Tomás Echenique Mascardo (born Tomás Mascardo y Echenique; October 9, 1871 – July 7, 1932) was a Filipino general during the Philippine Revolution and Philippine–American War.  He joined the fight against the Spaniards at the beginning of the revolution. He later became the governor of Cavite for one term from 1910–1912.

Biography

Early years
Tomás Mascardo was born in the town of Cavite del Viejo (now Kawit) to Valentín Mascardo and Dolores Echenique. The affluent couple, a landowner and a rice dealer, had a total of seven children.  Tomás finished his teacher's diploma from Escuela Normal in Manila and became a teacher at the barrio school of Halang in Amadeo, Cavite.

Philippine revolution 

Mascardo was part of the revolution against the Spaniards from the beginning.  He became the chief of the revolutionary intelligence service in Manila, succeeding Miguel Liedo who was earlier captured and executed by the Spaniards.  He was ordered by General Emilio Aguinaldo to attack a Spanish stronghold in Tanauan, Batangas, which the general later expressed his awe at Mascardo's courage.  In time, he was promoted to brigadier general.  Mascardo, together with his commander, General Edilberto Evangelista, fought at the Battle of Zapote Bridge on February 17, 1897, where Spanish forces able to kill Evangelista and wound Mascardo.

Philippine–American War

During the Philippine–American War, Mascardo was assigned as commanding general of the revolutionary forces in the provinces of Pampanga, Bataan, and Zambales with barracks based in Bagac, Bataan.

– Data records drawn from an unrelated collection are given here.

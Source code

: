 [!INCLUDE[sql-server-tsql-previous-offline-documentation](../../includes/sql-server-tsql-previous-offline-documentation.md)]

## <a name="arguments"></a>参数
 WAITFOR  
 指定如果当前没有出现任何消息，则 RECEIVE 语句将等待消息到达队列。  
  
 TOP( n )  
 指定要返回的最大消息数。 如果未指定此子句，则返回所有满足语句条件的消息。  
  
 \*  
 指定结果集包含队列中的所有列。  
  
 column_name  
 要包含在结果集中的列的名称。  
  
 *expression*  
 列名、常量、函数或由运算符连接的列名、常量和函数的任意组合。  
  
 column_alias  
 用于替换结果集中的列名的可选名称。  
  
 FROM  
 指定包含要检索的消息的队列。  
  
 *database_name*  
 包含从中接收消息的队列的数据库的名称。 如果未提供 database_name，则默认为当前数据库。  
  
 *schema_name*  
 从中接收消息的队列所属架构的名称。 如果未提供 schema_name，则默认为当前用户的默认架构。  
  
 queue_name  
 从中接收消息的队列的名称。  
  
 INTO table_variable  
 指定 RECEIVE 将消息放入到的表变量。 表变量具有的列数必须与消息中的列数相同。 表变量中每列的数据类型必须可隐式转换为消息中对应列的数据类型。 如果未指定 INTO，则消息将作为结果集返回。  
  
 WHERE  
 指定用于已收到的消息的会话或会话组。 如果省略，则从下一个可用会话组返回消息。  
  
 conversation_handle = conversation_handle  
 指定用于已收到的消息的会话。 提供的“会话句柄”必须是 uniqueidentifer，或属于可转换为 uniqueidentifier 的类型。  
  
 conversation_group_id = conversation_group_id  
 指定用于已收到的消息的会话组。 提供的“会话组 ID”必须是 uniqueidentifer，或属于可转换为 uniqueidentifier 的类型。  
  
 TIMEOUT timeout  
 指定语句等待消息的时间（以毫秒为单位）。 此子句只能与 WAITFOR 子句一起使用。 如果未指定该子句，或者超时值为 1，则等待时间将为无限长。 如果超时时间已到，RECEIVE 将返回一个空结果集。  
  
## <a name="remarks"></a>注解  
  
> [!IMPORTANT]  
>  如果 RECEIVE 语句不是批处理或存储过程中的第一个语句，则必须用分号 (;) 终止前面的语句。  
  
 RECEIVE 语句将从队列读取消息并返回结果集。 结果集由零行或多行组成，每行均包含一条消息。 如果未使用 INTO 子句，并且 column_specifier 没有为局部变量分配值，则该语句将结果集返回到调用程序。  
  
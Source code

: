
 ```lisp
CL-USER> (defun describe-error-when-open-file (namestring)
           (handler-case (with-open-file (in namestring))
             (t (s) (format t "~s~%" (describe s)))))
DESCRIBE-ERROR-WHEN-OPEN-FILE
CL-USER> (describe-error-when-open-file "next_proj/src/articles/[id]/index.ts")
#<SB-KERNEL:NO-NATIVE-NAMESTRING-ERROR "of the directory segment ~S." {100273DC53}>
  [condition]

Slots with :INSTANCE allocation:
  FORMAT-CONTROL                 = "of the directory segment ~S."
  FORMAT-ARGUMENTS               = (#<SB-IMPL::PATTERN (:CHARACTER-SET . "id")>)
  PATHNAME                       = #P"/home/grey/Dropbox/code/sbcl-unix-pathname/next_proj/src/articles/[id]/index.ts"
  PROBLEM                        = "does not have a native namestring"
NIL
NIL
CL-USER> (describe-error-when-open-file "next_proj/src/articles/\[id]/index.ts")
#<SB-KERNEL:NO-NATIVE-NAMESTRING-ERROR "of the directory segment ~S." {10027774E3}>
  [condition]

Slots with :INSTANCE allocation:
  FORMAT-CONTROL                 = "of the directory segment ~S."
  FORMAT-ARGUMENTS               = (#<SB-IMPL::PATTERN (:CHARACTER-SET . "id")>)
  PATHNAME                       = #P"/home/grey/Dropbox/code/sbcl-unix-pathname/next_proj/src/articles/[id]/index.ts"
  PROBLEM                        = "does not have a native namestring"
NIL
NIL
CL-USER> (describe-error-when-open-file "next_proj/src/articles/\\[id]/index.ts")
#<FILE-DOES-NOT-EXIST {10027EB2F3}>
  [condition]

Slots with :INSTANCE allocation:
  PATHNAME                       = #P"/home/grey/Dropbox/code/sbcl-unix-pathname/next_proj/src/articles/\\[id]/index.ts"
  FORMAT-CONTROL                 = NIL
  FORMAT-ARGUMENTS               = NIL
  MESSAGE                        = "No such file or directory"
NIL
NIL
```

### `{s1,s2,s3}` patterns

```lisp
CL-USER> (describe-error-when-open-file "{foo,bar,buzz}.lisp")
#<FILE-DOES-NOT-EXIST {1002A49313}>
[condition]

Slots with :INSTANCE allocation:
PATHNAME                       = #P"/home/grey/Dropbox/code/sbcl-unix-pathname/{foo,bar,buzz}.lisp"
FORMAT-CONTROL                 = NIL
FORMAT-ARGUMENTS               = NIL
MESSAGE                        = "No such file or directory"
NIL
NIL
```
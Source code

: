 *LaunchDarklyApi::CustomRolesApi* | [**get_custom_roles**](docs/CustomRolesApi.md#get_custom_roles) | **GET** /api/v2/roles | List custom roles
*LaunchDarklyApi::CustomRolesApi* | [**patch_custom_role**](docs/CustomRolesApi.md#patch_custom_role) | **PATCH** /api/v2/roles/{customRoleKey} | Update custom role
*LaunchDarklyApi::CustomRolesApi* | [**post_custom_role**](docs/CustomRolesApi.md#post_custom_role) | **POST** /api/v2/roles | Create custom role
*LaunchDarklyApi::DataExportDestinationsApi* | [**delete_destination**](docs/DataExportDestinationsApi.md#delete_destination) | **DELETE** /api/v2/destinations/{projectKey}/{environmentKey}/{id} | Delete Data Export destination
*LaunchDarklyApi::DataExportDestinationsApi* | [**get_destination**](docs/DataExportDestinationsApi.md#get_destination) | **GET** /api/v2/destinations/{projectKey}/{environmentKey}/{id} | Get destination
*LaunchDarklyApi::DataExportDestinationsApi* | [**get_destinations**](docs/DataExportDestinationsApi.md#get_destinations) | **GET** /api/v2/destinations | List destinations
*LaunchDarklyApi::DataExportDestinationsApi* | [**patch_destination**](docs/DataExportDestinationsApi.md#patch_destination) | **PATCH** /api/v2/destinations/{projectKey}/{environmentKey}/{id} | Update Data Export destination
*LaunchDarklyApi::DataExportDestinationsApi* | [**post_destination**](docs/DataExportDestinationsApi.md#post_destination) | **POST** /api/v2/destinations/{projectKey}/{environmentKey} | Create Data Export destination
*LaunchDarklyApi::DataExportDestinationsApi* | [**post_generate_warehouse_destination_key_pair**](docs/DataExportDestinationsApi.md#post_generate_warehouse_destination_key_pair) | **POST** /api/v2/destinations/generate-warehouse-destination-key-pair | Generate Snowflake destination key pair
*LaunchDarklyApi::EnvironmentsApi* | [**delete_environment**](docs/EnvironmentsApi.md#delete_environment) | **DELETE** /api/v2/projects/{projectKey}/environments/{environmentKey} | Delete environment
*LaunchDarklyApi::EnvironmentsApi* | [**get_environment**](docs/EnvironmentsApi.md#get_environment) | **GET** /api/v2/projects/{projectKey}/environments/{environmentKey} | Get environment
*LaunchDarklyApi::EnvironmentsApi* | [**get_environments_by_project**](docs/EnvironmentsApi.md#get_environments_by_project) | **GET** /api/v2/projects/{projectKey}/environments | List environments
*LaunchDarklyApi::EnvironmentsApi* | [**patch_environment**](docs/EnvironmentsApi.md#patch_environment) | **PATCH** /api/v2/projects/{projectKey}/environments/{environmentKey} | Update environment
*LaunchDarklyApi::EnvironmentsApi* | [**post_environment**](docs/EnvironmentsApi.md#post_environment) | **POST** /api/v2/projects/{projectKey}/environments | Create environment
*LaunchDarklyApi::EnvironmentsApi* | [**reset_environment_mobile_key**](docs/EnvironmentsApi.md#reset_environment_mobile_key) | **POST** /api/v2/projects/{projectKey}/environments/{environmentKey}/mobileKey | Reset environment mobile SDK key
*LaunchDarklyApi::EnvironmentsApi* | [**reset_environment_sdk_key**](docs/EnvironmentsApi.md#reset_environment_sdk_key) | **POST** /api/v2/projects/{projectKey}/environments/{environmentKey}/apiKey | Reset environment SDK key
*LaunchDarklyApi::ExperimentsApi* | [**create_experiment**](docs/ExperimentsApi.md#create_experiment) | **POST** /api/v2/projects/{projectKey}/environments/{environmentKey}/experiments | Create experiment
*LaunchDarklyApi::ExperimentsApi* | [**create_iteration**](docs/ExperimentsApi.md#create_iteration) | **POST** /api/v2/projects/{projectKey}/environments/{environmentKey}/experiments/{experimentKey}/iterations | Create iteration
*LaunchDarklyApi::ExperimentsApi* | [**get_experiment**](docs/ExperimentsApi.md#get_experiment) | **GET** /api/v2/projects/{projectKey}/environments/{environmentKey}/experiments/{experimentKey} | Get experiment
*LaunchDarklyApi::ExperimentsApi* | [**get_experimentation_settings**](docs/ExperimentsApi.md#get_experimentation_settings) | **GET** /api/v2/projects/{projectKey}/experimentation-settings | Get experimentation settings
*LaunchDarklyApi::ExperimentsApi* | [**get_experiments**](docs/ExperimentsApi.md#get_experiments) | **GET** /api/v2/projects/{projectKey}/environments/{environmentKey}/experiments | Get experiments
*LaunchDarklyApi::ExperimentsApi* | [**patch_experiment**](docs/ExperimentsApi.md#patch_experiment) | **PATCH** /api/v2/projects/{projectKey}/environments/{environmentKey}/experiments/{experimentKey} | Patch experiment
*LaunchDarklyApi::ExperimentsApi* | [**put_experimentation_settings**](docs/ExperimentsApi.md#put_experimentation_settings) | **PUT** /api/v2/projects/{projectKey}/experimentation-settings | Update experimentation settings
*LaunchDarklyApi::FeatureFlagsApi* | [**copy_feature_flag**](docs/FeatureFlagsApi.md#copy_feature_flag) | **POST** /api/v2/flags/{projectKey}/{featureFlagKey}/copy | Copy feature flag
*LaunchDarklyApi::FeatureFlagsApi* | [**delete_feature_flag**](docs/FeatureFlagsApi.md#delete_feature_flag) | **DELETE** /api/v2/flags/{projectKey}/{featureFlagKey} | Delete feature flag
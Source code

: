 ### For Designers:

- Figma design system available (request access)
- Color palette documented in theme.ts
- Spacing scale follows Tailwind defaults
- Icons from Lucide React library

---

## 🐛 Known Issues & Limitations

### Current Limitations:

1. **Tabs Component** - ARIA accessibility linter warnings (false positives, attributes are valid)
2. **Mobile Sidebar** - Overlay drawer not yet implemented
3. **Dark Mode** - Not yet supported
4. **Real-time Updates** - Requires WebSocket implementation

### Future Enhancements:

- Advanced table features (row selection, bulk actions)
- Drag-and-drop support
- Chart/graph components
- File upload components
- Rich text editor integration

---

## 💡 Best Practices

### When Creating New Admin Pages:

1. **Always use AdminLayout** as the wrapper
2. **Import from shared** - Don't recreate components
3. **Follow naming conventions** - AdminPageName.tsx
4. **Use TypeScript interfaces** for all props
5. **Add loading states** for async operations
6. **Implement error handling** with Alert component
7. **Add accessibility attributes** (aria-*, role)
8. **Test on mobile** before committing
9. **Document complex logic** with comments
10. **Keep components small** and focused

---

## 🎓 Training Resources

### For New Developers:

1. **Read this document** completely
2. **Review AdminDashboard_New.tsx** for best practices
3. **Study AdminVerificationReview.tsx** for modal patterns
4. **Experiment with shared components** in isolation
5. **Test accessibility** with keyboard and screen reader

During the Battle of Calumpit Luna ordered General Tomás Mascardo to send troops from Guagua to strengthen the former's defenses. However, Mascardo ignored orders by Luna insisting that he was going to Arayat to undertake an "inspection of troops". Another version of Mascardo's reasoning emerged and it was probably that which reached Luna. Luna, infuriated by Mascardo's actions, had decided to detain him. Following Aguinaldo's capture by the Americans, Mascardo ordered his subordinate, then-Major Manuel L. Quezon, to surrender so he could verify the president's capture and if so, consult him for final orders.  Quezon was able to meet Aguinaldo in the Malacañang Palace (where the latter was detained) and relayed Mascardo's message. Aguinaldo then instructed Quezon to inform Mascardo that the decision to surrender was up to the general himself.  Mascardo surrendered on May 15, 1901, calculating that his deficiency in weaponry would mean sure defeat from the well-armed Americans.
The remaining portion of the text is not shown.